I don't ever say I love shoes. Or any other objects. Or actors I never met. I don't say I love food. The word LOVE for me is very deep and powerful and is only used for very few people in my life.
In other languages the word LOVE is only used for people that you actually, really love. It is much more sparingly used and kept its original power.
I don't even say I love my friends. Maybe my few very good friends that I have for 25 years but we don't say that to each other. LOVE for me is reserved to my partner, my family and my pets. That's a deep love that is in no comparison to friends that may come and go and drift away. A person you REALLY love doesn't fade away.
And here is the polar opposite of my perspective on it.
Which is A-OK fine for you, but I wish you would not speak as though you can tell me (or anyone else) what "REAL" love is and isn't.
It's just your way of using the word, understanding your feelings and managing your relationships.
Again, just because I prefer to experience love in great abundance and with great ease, does not cheapen or trivialize it in my mind, nor in the minds of those with whom I relate.

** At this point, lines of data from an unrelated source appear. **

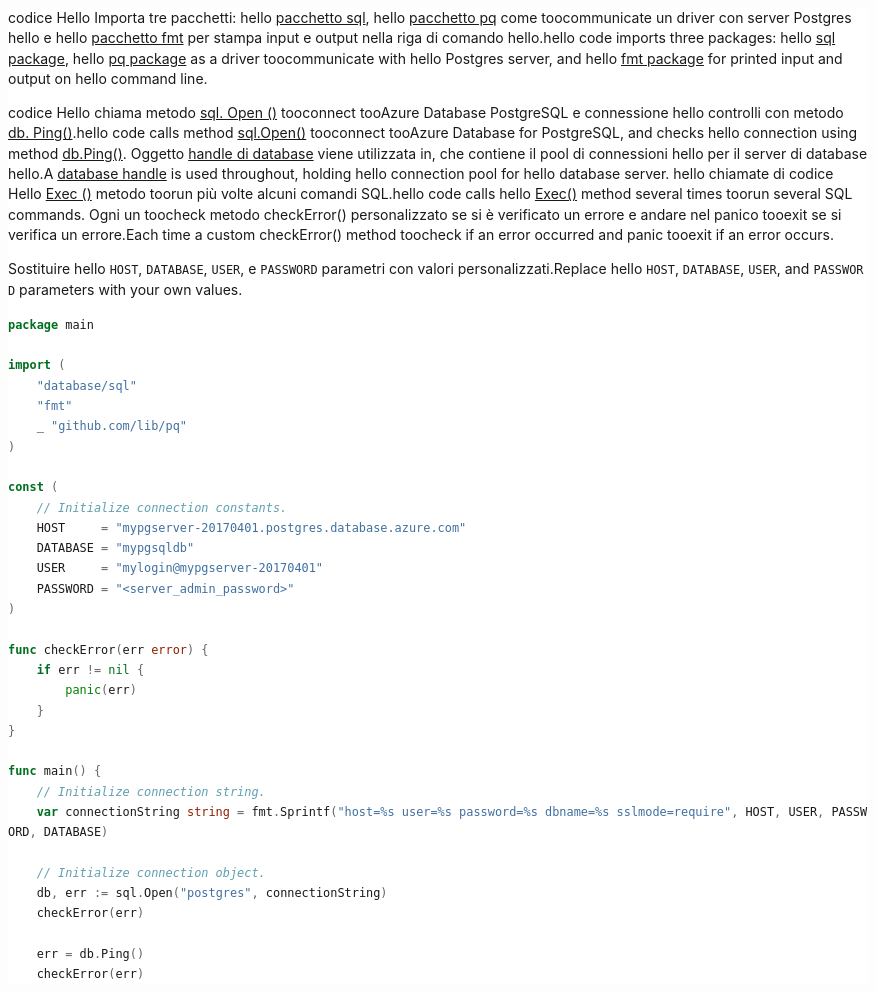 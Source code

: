 <span data-ttu-id="faee9-167">codice Hello Importa tre pacchetti: hello [pacchetto sql](https://golang.org/pkg/database/sql/), hello [pacchetto pq](http://godoc.org/github.com/lib/pq) come toocommunicate un driver con server Postgres hello e hello [pacchetto fmt](https://golang.org/pkg/fmt/) per stampa input e output nella riga di comando hello.</span><span class="sxs-lookup"><span data-stu-id="faee9-167">hello code imports three packages: hello [sql package](https://golang.org/pkg/database/sql/), hello [pq package](http://godoc.org/github.com/lib/pq) as a driver toocommunicate with hello Postgres server, and hello [fmt package](https://golang.org/pkg/fmt/) for printed input and output on hello command line.</span></span>

<span data-ttu-id="faee9-168">codice Hello chiama metodo [sql. Open ()](http://godoc.org/github.com/lib/pq#Open) tooconnect tooAzure Database PostgreSQL e connessione hello controlli con metodo [db. Ping()](https://golang.org/pkg/database/sql/#DB.Ping).</span><span class="sxs-lookup"><span data-stu-id="faee9-168">hello code calls method [sql.Open()](http://godoc.org/github.com/lib/pq#Open) tooconnect tooAzure Database for PostgreSQL, and checks hello connection using method [db.Ping()](https://golang.org/pkg/database/sql/#DB.Ping).</span></span> <span data-ttu-id="faee9-169">Oggetto [handle di database](https://golang.org/pkg/database/sql/#DB) viene utilizzata in, che contiene il pool di connessioni hello per il server di database hello.</span><span class="sxs-lookup"><span data-stu-id="faee9-169">A [database handle](https://golang.org/pkg/database/sql/#DB) is used throughout, holding hello connection pool for hello database server.</span></span> <span data-ttu-id="faee9-170">hello chiamate di codice Hello [Exec ()](https://golang.org/pkg/database/sql/#DB.Exec) metodo toorun più volte alcuni comandi SQL.</span><span class="sxs-lookup"><span data-stu-id="faee9-170">hello code calls hello [Exec()](https://golang.org/pkg/database/sql/#DB.Exec) method several times toorun several SQL commands.</span></span> <span data-ttu-id="faee9-171">Ogni un toocheck metodo checkError() personalizzato se si è verificato un errore e andare nel panico tooexit se si verifica un errore.</span><span class="sxs-lookup"><span data-stu-id="faee9-171">Each time a custom checkError() method toocheck if an error occurred and panic tooexit if an error occurs.</span></span>

<span data-ttu-id="faee9-172">Sostituire hello `HOST`, `DATABASE`, `USER`, e `PASSWORD` parametri con valori personalizzati.</span><span class="sxs-lookup"><span data-stu-id="faee9-172">Replace hello `HOST`, `DATABASE`, `USER`, and `PASSWORD` parameters with your own values.</span></span> 

```go
package main

import (
    "database/sql"
    "fmt"
    _ "github.com/lib/pq"
)

const (
    // Initialize connection constants.
    HOST     = "mypgserver-20170401.postgres.database.azure.com"
    DATABASE = "mypgsqldb"
    USER     = "mylogin@mypgserver-20170401"
    PASSWORD = "<server_admin_password>"
)

func checkError(err error) {
    if err != nil {
        panic(err)
    }
}

func main() {
    // Initialize connection string.
    var connectionString string = fmt.Sprintf("host=%s user=%s password=%s dbname=%s sslmode=require", HOST, USER, PASSWORD, DATABASE)

    // Initialize connection object.
    db, err := sql.Open("postgres", connectionString)
    checkError(err)

    err = db.Ping()
    checkError(err)
```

It is not a commodity in a capitalist market, where it can only be valuable if it's scarce and carefully rationed out.
When you say that a person you really love doesn't fade away... How exactly do you know that any person who is ever in your life, will always be there where you have them in the present? If you believe that they are that constant and you give them the gift of your so-very-scarce love, and they go away, does that then mean that your love was never real? I don't think so.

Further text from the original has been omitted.